Again, Danlo looked at the Ede hologram. He looked at Lord Nikolos and the Sonderval, and at the many other lords and masters. He felt his heart beating hard up through his throat and his face burning as if he had stood all day in the sun. He did not want to tell these cold-eyed men and women of Ede’s purpose.

‘Well, Pilot?’

‘He, this Ede, wants to …’

The Ede flashed Danlo a hand sign, and Danlo suddenly stopped talking. And then Ede addressed Lord Nikolos and the other lords, and said, ‘I want to be a man again.’

Lord Nikolos stared at the glowing hologram as if he couldn’t understand the simple sounds of human (or artificial) speech.
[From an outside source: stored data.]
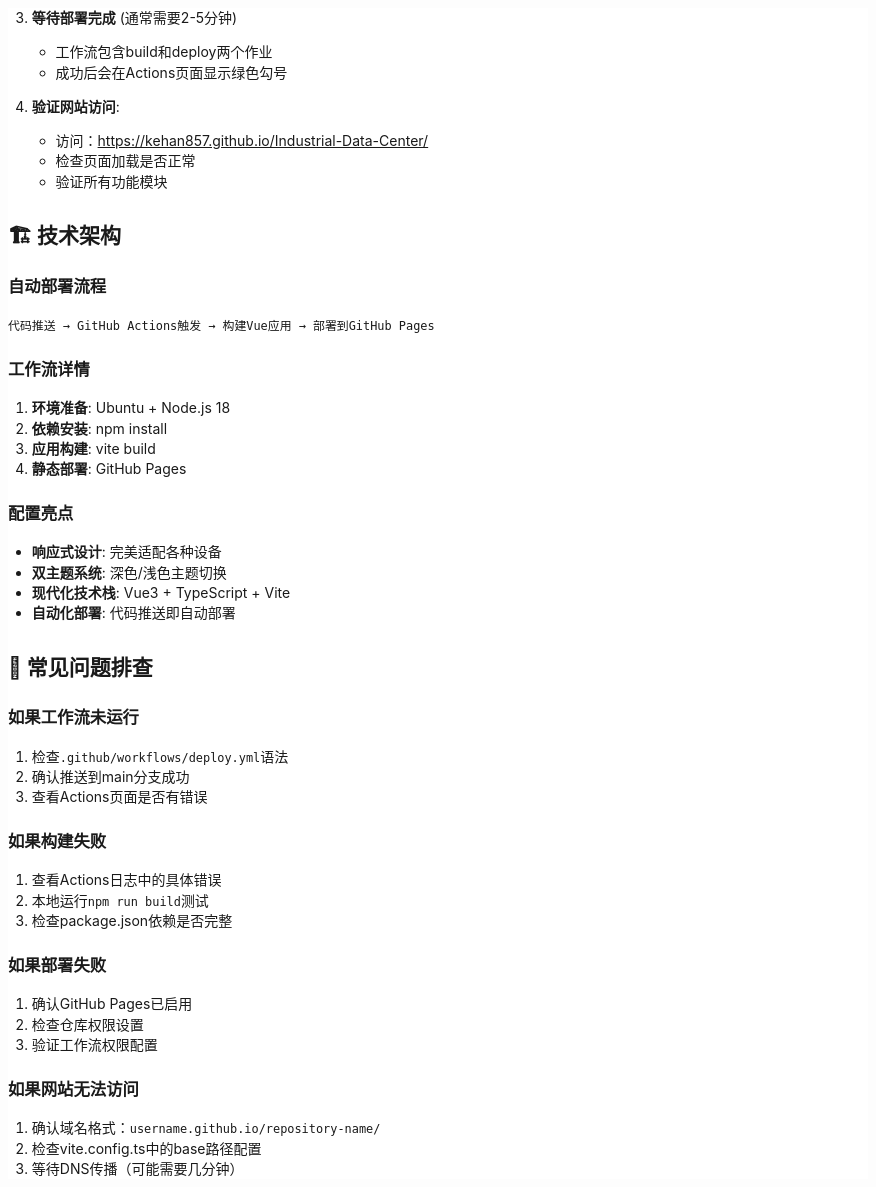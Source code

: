 3. **等待部署完成** (通常需要2-5分钟)
   - 工作流包含build和deploy两个作业
   - 成功后会在Actions页面显示绿色勾号

4. **验证网站访问**:
   - 访问：https://kehan857.github.io/Industrial-Data-Center/
   - 检查页面加载是否正常
   - 验证所有功能模块

## 🏗️ 技术架构

### 自动部署流程
```
代码推送 → GitHub Actions触发 → 构建Vue应用 → 部署到GitHub Pages
```

### 工作流详情
1. **环境准备**: Ubuntu + Node.js 18
2. **依赖安装**: npm install
3. **应用构建**: vite build
4. **静态部署**: GitHub Pages

### 配置亮点
- **响应式设计**: 完美适配各种设备
- **双主题系统**: 深色/浅色主题切换
- **现代化技术栈**: Vue3 + TypeScript + Vite
- **自动化部署**: 代码推送即自动部署

## 🐛 常见问题排查

### 如果工作流未运行
1. 检查`.github/workflows/deploy.yml`语法
2. 确认推送到main分支成功
3. 查看Actions页面是否有错误

### 如果构建失败
1. 查看Actions日志中的具体错误
2. 本地运行`npm run build`测试
3. 检查package.json依赖是否完整

### 如果部署失败
1. 确认GitHub Pages已启用
2. 检查仓库权限设置
3. 验证工作流权限配置

### 如果网站无法访问
1. 确认域名格式：`username.github.io/repository-name/`
2. 检查vite.config.ts中的base路径配置
3. 等待DNS传播（可能需要几分钟）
None of the lords in the hall seemed to know what Ede might mean.

‘The pilot, Danlo wi Soli Ringess, promised to help me recover my body, if that is possible. To help me live as a man again.’
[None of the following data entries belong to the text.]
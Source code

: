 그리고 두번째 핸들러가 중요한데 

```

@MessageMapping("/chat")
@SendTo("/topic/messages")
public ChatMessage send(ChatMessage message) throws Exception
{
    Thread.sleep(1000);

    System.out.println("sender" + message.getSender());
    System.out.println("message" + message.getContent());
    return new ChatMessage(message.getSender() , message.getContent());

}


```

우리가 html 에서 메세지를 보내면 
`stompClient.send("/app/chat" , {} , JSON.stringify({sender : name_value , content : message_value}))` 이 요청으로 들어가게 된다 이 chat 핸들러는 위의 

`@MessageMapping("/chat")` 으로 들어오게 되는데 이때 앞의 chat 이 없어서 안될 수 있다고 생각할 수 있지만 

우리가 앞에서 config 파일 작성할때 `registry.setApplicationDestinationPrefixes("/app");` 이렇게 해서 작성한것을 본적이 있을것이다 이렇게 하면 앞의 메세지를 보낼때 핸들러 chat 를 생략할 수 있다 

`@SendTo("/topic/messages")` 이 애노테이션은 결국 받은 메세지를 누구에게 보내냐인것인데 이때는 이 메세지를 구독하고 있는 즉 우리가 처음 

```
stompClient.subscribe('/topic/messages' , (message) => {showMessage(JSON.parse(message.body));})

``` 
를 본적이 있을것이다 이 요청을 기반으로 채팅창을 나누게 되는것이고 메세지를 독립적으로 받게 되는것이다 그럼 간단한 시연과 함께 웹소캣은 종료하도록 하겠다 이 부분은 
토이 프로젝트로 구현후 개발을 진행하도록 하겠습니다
Seeing Lord Nikolos’ bewilderment, Danlo smiled and said, ‘I must tell you of his body.’

‘Please do,’ Lord Nikolos said with a sigh.

Danlo bowed his head, and then told the Lords of the Order of the body of Nikolos Daru Ede which the Architects had kept frozen in a clary crypt for three thousand years. He explained how the entire crypt had been stolen from Ede’s Tomb on Tannahill. The Ede hologram hoped that his body might someday be recovered; he prayed that the Order’s cryologists might be able to revive this body after reconfiguring the damaged neurons and synapses of its brain to instantiate the program of the devotionary computer. And thus to raise the dead. ‘We … were going to ask the Architects for the return of this body,’ Danlo said.

‘I see,’ Lord Nikolos said. ‘You didn’t by chance bear this body across the Vild in the hold of your ship?’

‘No, there were terrible events. I … was unable to recover it.’

Again Lord Nikolos sighed as if a weight had been taken from his shoulders. ‘Why don’t you finish your story, Pilot?’

And so Danlo stood within the circle of black diamond and continued his story. He told of dead worlds burnt black in the fire of supernovas and ruined alien civilizations. And stars, millions of red or yellow or blue stars burning like flame globes in the long black reaches of space. Around a star named Gelasalia he had come across a great rainbow system of seventeen ringworlds from which the resident human beings had vanished in the most mysterious of ways, seemingly transcending their bodies, perhaps to live as beings of pure information (or light) as the Ieldra had done two million years before. He had followed this trail of transcendence deeper into the Vild where the radiations of exploded stars grew thick and deadly. On the world of Alumit Bridge just inside the galaxy’s Perseus Arm, he had found a civilization of people who lived for the transcendence of the glittering cybernetic spaces inside their computers. They called themselves the Narain. They were, he said, a pale and wormlike people who wanted to be as gods. In truth, they were Architects in their lineage, heretics who had left Tannahill some two hundred years before in a bitter schism with the Church. ‘I … made friends with the Narain,’ Danlo said. ‘They feared war with the Old Church and asked me to speak for them to the Holy Ivi. To journey to Tannahill – it was the Narain who pointed out Tannahill’s star.’